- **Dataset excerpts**
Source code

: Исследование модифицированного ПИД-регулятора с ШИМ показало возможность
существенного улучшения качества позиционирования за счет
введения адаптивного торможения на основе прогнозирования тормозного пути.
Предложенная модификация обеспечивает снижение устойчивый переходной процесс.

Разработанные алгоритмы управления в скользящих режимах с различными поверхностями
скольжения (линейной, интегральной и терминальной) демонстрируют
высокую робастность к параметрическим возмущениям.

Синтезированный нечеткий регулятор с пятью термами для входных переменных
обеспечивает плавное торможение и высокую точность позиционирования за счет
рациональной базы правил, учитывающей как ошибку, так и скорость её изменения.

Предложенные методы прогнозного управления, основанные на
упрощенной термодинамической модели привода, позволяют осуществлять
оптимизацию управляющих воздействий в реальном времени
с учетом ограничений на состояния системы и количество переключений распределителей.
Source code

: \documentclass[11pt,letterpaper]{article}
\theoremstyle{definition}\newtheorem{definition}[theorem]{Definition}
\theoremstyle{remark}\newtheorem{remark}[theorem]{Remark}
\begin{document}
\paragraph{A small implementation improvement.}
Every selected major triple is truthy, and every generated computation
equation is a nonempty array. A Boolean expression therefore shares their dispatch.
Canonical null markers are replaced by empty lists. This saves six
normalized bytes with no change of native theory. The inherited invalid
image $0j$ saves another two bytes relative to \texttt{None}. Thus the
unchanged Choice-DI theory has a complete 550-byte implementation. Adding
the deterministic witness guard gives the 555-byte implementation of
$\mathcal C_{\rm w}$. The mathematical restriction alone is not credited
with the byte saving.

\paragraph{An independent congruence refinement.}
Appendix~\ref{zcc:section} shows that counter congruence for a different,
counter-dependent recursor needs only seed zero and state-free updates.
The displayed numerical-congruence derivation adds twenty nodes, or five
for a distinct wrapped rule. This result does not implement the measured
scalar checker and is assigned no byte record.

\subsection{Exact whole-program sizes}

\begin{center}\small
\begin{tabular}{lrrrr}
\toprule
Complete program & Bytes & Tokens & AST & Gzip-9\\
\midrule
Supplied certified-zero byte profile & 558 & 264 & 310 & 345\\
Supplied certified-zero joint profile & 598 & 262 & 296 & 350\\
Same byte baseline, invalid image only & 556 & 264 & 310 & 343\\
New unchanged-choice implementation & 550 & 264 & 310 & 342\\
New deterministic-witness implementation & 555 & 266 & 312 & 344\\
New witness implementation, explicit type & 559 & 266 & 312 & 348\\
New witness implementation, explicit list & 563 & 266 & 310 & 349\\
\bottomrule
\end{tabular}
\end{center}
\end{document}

- **THE PROBLEM**
From the entries above, collect every line with the string "управления" in it.

- **EXPECTED OUTPUT**
Разработанные алгоритмы управления в скользящих режимах с различными поверхностями
Предложенные методы прогнозного управления, основанные на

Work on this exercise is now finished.